Black Mirror 1x03 – The Entire History of You


É irônico e preocupante pensar em uma sociedade em que tudo está exposto, onde não existe mais segredo ou privacidade, e se dar conta de que isso não é um “mero plot de ficção científica distópica”. Vivemos NESSE MUNDO. Capitu traiu Bentinho? O episódio traz um caso de traição fortíssimo e bem elaborado, e às vezes as pessoas se focam apenas nesse aspecto de “The Entire History of You” sem se dar conta de que a crítica é muito mais abrangente que isso, e é isso o que torna o episódio tão incômodo de se assistir. Acabei CADA episódio da primeira temporada de “Black Mirror” transtornado.

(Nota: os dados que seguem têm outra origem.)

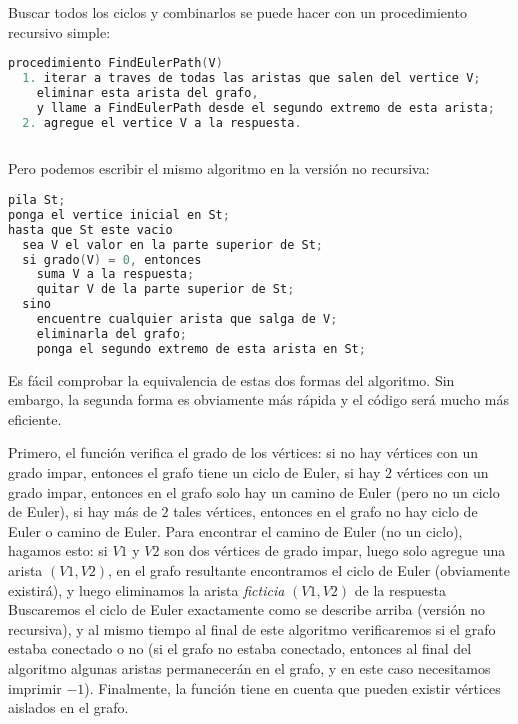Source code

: Buscar todos los ciclos y combinarlos se puede hacer con un procedimiento recursivo simple:

\begin{lstlisting}[language=C++]
procedimiento FindEulerPath(V)
  1. iterar a traves de todas las aristas que salen del vertice V;
	eliminar esta arista del grafo,
	y llame a FindEulerPath desde el segundo extremo de esta arista;
  2. agregue el vertice V a la respuesta.
	
\end{lstlisting}

Pero podemos escribir el mismo algoritmo en la versión no recursiva:

\begin{lstlisting}[language=C++]
pila St;
ponga el vertice inicial en St;
hasta que St este vacio
  sea V el valor en la parte superior de St;
  si grado(V) = 0, entonces
    suma V a la respuesta;
    quitar V de la parte superior de St;
  sino
    encuentre cualquier arista que salga de V;
    eliminarla del grafo;
    ponga el segundo extremo de esta arista en St;
\end{lstlisting}

Es fácil comprobar la equivalencia de estas dos formas del algoritmo. Sin embargo, la segunda forma es obviamente más rápida y el código será mucho más eficiente.

Primero, el función verifica el grado de los vértices: si no hay vértices con un grado impar, entonces 
el grafo tiene un ciclo de Euler, si hay $2$ vértices con un grado impar, entonces en el grafo solo hay 
un camino de Euler (pero no un ciclo de Euler), si hay más de $2$ tales vértices, entonces en el grafo 
no hay ciclo de Euler o camino de Euler. Para encontrar el camino de Euler (no un ciclo), hagamos esto: 
si $V1$ y $V2$ son dos vértices de grado impar, luego solo agregue una arista $(V1,V2)$, en el grafo 
resultante encontramos el ciclo de Euler (obviamente existirá), y luego eliminamos la arista 
\emph{ficticia} $(V1, V2)$ de la respuesta Buscaremos el ciclo de Euler exactamente como se describe 
arriba (versión no recursiva), y al mismo tiempo al final de este algoritmo verificaremos si el grafo 
estaba conectado o no (si el grafo no estaba conectado, entonces al final del algoritmo algunas aristas 
permanecerán en el grafo, y en este caso necesitamos imprimir $-1$). Finalmente, la función tiene en 
cuenta que pueden existir vértices aislados en el grafo.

Com o coração nervoso e batendo rápido, com um pouco de falta de ar, horrorizado… a série não é apenas ficção científica ou suspense, mas quase um terror psicológico que brinca conosco e nos estapeia continuamente.
Como dói perceber a REALIDADE por trás de “Black Mirror”.
O episodio é uma intensa crítica à maneira como lidamos com as tecnologias AGORA. Fotos e vídeos incessantes… paranoia. O implante do Banco de Memórias é apenas uma questão de TEMPO. Não nego que inicialmente a premissa me fascina, assim como há tantos – a possibilidade de ter cada minuto do seu dia gravado é assustadora e eletrizante, de modo paradoxal e uno. Momentos que nunca mais queríamos reviver, mas seria “bom” retornar a algumas experiências, e não apenas sexuais, como ressalta Jonas. A ideia é surpreendente, nem tão surreal, e pode parecer um “sonho”, cheio de possibilidades. Mas o episódio é eficaz ao evidenciar os PROBLEMAS disso, e o quanto essa tecnologia, ao lado da natureza humana que perturba e obceca, pode ser prejudicial. Não deixaríamos de VIVER se estivéssemos nesse mundo.
Não deixamos de VIVER, de ver as coisas para vê-las através da tela do celular?
Já no presente?
“The Entire History of You”, em primeiro instância, nos faz pensar nisso: no quanto nos tornamos DEPENDENTES dessas tecnologias. “Ah, mas isso não existe de verdade”, você me diria, mas os seus predecessores sim, e as pessoas estão IGUALMENTE dependentes. Real, atual e preocupante. Acredito que isso nos maquiniza, coloca em cheque a nossa subjetividade e própria HUMANIDADE. Talvez não saibamos mais como “ser humanos”, a não ser atados a uma máquina, a uma tecnologia qualquer. É como quando uma das personagens fala da “ineficácia” das memórias orgânicas, como são frágeis, não confiáveis e até manipuláveis… mas talvez elas sejam assim POR UM MOTIVO! Talvez, por nossa própria sanidade mental, precisemos que elas sejam assim, precisamos do esquecimento… o quão atados e incapacitados de “seguir adiante” aqueles personagens estão?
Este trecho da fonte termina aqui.